Source texts of formatted documents
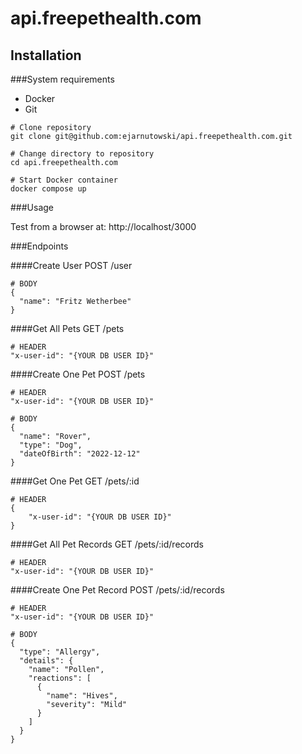 # api.freepethealth.com

## Installation

###System requirements
* Docker
* Git

```shell
# Clone repository
git clone git@github.com:ejarnutowski/api.freepethealth.com.git

# Change directory to repository
cd api.freepethealth.com

# Start Docker container
docker compose up
```

###Usage

Test from a browser at: http://localhost/3000

###Endpoints

####Create User
POST /user
```
# BODY
{
  "name": "Fritz Wetherbee"
}
```

####Get All Pets
GET /pets
```
# HEADER
"x-user-id": "{YOUR DB USER ID}"
```

####Create One Pet
POST /pets
```
# HEADER
"x-user-id": "{YOUR DB USER ID}"

# BODY
{
  "name": "Rover",
  "type": "Dog",
  "dateOfBirth": "2022-12-12"
}
```

####Get One Pet
GET /pets/:id
```
# HEADER
{
    "x-user-id": "{YOUR DB USER ID}"
}
```

####Get All Pet Records
GET /pets/:id/records
```
# HEADER
"x-user-id": "{YOUR DB USER ID}"
```

####Create One Pet Record
POST /pets/:id/records
```
# HEADER
"x-user-id": "{YOUR DB USER ID}"

# BODY
{
  "type": "Allergy",
  "details": {
    "name": "Pollen",
    "reactions": [
      {
        "name": "Hives",
        "severity": "Mild"
      }
    ]
  }
}
```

*What you should do*: Transcribe every line in the entries above, taking out only the images.

*Response to this task*:
 # api.freepethealth.com

## Installation

###System requirements
* Docker
* Git

```shell
# Clone repository
git clone git@github.com:ejarnutowski/api.freepethealth.com.git

# Change directory to repository
cd api.freepethealth.com

# Start Docker container
docker compose up
```

###Usage

Test from a browser at: http://localhost/3000

###Endpoints

####Create User
POST /user
```
# BODY
{
  "name": "Fritz Wetherbee"
}
```

####Get All Pets
GET /pets
```
# HEADER
"x-user-id": "{YOUR DB USER ID}"
```

####Create One Pet
POST /pets
```
# HEADER
"x-user-id": "{YOUR DB USER ID}"

# BODY
{
  "name": "Rover",
  "type": "Dog",
  "dateOfBirth": "2022-12-12"
}
```

####Get One Pet
GET /pets/:id
```
# HEADER
{
    "x-user-id": "{YOUR DB USER ID}"
}
```

####Get All Pet Records
GET /pets/:id/records
```
# HEADER
"x-user-id": "{YOUR DB USER ID}"
```

####Create One Pet Record
POST /pets/:id/records
```
# HEADER
"x-user-id": "{YOUR DB USER ID}"

# BODY
{
  "type": "Allergy",
  "details": {
    "name": "Pollen",
    "reactions": [
      {
        "name": "Hives",
        "severity": "Mild"
      }
    ]
  }
}
```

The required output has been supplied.